■ Task item:
Establish how many lines of the material below contain the string "components". Return that number by itself.

■ Record excerpts:

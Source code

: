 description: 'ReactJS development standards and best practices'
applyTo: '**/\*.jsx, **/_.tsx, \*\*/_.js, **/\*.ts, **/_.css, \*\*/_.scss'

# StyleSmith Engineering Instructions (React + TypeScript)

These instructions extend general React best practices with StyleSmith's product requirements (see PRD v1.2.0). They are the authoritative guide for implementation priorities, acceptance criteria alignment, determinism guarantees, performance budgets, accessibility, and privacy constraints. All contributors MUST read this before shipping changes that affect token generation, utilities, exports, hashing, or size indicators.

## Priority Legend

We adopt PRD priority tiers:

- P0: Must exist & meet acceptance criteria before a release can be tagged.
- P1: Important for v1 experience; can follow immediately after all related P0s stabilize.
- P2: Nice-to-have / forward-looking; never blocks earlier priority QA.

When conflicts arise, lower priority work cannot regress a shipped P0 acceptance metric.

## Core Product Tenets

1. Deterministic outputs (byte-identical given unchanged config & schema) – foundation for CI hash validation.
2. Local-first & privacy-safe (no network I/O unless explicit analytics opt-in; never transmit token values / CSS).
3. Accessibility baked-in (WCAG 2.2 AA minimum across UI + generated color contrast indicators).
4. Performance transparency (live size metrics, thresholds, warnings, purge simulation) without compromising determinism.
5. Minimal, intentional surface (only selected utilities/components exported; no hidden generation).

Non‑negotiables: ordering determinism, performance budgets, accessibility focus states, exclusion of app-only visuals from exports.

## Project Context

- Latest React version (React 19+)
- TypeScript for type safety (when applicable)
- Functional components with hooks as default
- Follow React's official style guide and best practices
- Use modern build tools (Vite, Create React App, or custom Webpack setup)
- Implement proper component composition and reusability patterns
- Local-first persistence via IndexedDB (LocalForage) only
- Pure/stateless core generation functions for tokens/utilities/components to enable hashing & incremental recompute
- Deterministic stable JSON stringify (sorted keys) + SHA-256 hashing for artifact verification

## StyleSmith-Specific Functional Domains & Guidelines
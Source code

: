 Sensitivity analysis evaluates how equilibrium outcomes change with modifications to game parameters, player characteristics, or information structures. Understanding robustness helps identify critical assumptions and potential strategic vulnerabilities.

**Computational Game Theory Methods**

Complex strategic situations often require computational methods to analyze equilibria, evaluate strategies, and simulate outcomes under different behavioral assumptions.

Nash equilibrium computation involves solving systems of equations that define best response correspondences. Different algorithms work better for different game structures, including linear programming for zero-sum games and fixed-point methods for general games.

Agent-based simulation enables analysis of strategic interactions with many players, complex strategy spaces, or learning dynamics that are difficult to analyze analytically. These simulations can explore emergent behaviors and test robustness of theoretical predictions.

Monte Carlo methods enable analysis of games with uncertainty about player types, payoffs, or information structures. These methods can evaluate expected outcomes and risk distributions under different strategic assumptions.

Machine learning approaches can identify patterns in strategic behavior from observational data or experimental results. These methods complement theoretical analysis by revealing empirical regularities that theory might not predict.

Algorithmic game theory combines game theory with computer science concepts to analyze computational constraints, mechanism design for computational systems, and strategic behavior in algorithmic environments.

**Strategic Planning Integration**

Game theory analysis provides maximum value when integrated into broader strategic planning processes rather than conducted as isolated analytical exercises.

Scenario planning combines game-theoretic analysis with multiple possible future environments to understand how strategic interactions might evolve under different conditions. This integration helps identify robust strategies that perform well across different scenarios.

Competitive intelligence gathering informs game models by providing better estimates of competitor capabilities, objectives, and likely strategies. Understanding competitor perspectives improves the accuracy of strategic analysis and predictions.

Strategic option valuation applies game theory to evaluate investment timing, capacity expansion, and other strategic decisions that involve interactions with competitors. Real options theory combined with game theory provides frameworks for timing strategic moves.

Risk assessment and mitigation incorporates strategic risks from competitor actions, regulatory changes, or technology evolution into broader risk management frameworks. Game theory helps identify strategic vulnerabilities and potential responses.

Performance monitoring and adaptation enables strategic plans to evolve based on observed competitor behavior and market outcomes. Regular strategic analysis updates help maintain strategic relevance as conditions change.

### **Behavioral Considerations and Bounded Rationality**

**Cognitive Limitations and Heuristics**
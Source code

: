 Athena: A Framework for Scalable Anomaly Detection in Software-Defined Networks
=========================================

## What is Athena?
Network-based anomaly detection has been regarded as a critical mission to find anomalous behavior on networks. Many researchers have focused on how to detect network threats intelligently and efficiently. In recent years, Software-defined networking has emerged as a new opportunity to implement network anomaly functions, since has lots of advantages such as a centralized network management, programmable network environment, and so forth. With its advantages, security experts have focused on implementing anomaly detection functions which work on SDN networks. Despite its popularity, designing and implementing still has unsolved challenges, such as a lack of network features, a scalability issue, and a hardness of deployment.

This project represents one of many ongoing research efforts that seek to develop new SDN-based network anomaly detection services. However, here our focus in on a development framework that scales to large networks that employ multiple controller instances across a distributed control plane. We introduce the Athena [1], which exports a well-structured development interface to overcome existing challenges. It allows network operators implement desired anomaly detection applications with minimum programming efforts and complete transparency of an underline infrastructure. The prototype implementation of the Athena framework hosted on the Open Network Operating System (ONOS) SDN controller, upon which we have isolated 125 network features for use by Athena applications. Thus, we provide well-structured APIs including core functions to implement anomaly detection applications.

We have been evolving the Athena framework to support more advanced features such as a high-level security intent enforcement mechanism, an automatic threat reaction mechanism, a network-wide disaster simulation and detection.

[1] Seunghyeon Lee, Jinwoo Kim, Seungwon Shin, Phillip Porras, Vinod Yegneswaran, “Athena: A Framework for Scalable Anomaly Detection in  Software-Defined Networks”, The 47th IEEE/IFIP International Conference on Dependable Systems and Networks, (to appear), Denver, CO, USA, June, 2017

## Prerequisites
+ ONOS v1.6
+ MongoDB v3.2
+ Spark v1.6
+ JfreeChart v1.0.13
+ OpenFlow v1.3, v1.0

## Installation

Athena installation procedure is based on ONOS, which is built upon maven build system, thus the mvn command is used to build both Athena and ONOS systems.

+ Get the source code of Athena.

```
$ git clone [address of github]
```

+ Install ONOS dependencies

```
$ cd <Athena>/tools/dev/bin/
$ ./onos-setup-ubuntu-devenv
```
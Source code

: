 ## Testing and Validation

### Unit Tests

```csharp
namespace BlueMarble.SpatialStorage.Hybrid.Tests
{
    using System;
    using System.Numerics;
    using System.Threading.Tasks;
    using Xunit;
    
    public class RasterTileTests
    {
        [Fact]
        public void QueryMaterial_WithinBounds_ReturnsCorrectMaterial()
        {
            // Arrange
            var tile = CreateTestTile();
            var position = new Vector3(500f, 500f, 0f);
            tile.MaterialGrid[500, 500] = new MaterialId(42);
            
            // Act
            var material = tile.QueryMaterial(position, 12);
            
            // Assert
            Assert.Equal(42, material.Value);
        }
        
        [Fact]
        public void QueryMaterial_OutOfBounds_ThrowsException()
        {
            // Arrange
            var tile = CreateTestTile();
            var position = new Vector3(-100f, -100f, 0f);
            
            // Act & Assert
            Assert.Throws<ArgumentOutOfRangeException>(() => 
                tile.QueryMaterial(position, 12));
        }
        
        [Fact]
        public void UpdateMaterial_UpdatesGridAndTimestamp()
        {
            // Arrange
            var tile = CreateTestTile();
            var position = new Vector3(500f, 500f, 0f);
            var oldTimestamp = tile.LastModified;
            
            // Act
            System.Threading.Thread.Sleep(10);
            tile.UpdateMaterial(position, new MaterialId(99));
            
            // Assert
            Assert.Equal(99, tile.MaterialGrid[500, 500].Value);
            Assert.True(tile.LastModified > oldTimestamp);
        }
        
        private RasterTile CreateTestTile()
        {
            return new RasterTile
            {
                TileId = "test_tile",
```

■ Result for this exercise:
3